[[ Dataset entries open ]]

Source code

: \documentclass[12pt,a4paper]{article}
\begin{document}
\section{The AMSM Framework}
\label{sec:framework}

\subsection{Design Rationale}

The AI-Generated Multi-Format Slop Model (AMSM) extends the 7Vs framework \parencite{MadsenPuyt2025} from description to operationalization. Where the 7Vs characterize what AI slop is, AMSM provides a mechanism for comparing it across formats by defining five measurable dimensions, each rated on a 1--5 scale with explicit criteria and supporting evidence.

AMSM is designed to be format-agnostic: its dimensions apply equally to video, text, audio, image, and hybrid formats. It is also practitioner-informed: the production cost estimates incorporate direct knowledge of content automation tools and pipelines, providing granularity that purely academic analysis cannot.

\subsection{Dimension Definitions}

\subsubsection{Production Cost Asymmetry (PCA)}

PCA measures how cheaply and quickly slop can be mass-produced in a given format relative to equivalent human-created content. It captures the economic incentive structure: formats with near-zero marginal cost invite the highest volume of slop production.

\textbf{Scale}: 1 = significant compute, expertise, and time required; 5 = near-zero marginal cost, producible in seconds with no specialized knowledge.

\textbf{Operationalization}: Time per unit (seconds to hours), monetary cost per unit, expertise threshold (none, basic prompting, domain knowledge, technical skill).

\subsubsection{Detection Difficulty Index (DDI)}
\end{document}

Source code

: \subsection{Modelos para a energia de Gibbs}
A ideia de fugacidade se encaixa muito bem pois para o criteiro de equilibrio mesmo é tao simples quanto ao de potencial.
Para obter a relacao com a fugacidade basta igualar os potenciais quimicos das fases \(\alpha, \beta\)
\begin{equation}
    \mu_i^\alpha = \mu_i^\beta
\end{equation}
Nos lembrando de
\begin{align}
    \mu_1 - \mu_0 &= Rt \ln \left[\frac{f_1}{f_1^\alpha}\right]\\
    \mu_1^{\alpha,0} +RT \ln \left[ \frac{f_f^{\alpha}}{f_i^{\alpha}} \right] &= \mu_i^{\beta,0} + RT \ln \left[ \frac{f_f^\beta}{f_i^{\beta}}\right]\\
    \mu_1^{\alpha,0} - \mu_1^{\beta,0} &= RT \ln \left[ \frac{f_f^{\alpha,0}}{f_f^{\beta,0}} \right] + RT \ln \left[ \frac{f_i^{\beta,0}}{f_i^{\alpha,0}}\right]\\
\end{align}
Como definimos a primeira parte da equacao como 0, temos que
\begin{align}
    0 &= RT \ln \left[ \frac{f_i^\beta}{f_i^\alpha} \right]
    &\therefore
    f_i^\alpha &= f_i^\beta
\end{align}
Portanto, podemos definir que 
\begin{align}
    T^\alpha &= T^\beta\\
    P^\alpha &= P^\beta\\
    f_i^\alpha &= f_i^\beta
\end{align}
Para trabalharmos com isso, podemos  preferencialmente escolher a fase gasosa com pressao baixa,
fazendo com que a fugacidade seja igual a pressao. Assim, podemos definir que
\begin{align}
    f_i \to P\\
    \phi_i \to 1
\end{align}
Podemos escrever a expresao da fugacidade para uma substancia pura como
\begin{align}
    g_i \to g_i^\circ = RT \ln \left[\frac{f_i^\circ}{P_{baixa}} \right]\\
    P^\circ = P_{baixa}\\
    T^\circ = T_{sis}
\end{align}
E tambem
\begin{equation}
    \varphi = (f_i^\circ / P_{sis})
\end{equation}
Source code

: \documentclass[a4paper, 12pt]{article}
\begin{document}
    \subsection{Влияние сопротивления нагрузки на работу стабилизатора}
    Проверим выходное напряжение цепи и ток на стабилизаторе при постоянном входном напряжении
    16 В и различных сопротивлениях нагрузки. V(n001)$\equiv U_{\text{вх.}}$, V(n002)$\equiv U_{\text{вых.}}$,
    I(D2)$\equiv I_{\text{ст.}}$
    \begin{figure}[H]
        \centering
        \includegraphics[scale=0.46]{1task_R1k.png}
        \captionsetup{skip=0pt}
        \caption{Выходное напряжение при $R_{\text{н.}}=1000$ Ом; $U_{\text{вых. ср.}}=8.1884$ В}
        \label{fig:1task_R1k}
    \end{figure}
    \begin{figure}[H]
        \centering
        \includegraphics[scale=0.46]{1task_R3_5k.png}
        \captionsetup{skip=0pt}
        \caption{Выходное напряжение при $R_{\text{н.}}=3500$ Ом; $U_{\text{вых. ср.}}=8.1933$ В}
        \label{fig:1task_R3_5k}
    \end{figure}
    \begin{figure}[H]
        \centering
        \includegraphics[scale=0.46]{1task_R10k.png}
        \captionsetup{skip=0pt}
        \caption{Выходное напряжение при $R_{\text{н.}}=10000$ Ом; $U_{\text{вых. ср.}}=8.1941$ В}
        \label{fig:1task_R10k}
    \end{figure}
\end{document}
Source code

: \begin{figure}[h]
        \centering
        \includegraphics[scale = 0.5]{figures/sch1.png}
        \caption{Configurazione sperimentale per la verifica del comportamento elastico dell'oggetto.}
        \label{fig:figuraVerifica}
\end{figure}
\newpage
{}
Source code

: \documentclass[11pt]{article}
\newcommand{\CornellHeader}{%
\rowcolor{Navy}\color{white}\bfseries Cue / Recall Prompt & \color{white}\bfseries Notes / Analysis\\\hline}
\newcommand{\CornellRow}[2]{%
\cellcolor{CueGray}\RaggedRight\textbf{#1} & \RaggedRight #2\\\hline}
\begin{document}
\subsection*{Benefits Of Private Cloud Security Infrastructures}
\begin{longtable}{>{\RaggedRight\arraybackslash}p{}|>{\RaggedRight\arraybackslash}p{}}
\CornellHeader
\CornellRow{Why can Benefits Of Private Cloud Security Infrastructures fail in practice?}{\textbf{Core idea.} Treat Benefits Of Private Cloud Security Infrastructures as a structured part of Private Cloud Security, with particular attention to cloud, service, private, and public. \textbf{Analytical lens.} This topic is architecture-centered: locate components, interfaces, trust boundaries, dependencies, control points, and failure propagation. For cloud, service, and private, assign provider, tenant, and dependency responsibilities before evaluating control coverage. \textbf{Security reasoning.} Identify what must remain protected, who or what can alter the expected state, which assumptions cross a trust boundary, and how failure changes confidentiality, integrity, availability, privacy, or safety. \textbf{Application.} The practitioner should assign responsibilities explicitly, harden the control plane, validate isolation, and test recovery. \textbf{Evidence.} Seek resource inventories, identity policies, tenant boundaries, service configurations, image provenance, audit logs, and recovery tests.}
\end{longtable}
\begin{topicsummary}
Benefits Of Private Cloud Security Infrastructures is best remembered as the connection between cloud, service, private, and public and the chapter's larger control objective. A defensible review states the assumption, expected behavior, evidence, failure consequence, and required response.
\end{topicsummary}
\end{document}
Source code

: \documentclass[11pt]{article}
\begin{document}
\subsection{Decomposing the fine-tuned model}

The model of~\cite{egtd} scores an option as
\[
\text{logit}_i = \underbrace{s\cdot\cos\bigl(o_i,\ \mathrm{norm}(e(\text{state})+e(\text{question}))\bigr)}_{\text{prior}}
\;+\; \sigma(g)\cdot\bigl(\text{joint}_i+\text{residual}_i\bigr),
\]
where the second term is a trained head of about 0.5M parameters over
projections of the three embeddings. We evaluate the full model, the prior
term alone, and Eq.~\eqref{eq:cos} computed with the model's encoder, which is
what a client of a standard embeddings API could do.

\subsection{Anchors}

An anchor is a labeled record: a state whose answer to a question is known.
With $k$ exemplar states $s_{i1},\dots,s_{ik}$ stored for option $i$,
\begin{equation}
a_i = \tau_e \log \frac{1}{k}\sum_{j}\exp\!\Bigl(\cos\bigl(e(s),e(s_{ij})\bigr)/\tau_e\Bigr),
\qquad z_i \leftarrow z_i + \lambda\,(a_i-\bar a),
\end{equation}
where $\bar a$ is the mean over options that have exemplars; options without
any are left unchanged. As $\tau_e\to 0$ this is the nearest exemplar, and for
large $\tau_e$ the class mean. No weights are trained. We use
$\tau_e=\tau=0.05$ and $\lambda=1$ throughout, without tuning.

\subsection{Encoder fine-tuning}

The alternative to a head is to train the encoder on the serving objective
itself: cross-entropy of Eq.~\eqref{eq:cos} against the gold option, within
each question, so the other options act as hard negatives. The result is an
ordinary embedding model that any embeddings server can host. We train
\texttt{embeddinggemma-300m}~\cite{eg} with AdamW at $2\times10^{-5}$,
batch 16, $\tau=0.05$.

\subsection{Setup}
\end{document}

[[ Dataset entries closed ]]

## [Task description]
Retype exactly the lines from the start of the entries through the one with "The AI-Generated Multi-Format"; include both ends.

## [Result of this task]
Source code

: \documentclass[12pt,a4paper]{article}
\begin{document}
\section{The AMSM Framework}
\label{sec:framework}

\subsection{Design Rationale}

The AI-Generated Multi-Format Slop Model (AMSM) extends the 7Vs framework \parencite{MadsenPuyt2025} from description to operationalization. Where the 7Vs characterize what AI slop is, AMSM provides a mechanism for comparing it across formats by defining five measurable dimensions, each rated on a 1--5 scale with explicit criteria and supporting evidence.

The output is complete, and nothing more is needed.